[Prompt] Examine each line of the data. Copy those that contain the string "name".

▼

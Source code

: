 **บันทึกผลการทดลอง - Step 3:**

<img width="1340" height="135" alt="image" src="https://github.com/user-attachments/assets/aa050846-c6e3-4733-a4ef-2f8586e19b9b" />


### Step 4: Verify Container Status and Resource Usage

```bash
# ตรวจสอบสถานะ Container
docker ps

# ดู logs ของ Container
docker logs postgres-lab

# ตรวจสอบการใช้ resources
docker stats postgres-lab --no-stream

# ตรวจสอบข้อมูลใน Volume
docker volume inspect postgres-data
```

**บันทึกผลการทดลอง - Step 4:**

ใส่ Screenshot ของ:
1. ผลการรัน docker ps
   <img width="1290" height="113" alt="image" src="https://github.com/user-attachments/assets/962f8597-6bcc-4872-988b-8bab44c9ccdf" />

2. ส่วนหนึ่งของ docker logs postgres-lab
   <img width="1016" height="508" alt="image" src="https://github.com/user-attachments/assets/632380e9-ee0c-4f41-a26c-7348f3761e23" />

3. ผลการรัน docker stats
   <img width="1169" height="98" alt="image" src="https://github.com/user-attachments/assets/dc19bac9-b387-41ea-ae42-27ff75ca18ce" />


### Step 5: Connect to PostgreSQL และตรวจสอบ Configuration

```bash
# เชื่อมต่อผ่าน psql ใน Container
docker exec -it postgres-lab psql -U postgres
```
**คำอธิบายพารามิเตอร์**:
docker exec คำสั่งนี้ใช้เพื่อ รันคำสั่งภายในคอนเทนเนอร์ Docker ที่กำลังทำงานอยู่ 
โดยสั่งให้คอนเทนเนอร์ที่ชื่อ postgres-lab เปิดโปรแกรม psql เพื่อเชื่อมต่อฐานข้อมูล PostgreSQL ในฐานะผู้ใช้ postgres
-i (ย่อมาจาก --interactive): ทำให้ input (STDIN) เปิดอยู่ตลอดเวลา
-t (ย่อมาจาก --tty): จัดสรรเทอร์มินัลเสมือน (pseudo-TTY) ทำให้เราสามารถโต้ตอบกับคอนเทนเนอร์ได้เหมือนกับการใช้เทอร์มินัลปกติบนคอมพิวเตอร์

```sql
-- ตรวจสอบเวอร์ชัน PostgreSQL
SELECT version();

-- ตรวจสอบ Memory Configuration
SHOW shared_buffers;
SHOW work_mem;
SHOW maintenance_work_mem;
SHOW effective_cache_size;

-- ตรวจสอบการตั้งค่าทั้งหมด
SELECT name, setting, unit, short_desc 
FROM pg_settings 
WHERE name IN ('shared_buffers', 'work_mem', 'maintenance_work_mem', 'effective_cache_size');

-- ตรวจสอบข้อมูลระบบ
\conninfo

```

▲

[Answer]
SELECT name, setting, unit, short_desc 
WHERE name IN ('shared_buffers', 'work_mem', 'maintenance_work_mem', 'effective_cache_size');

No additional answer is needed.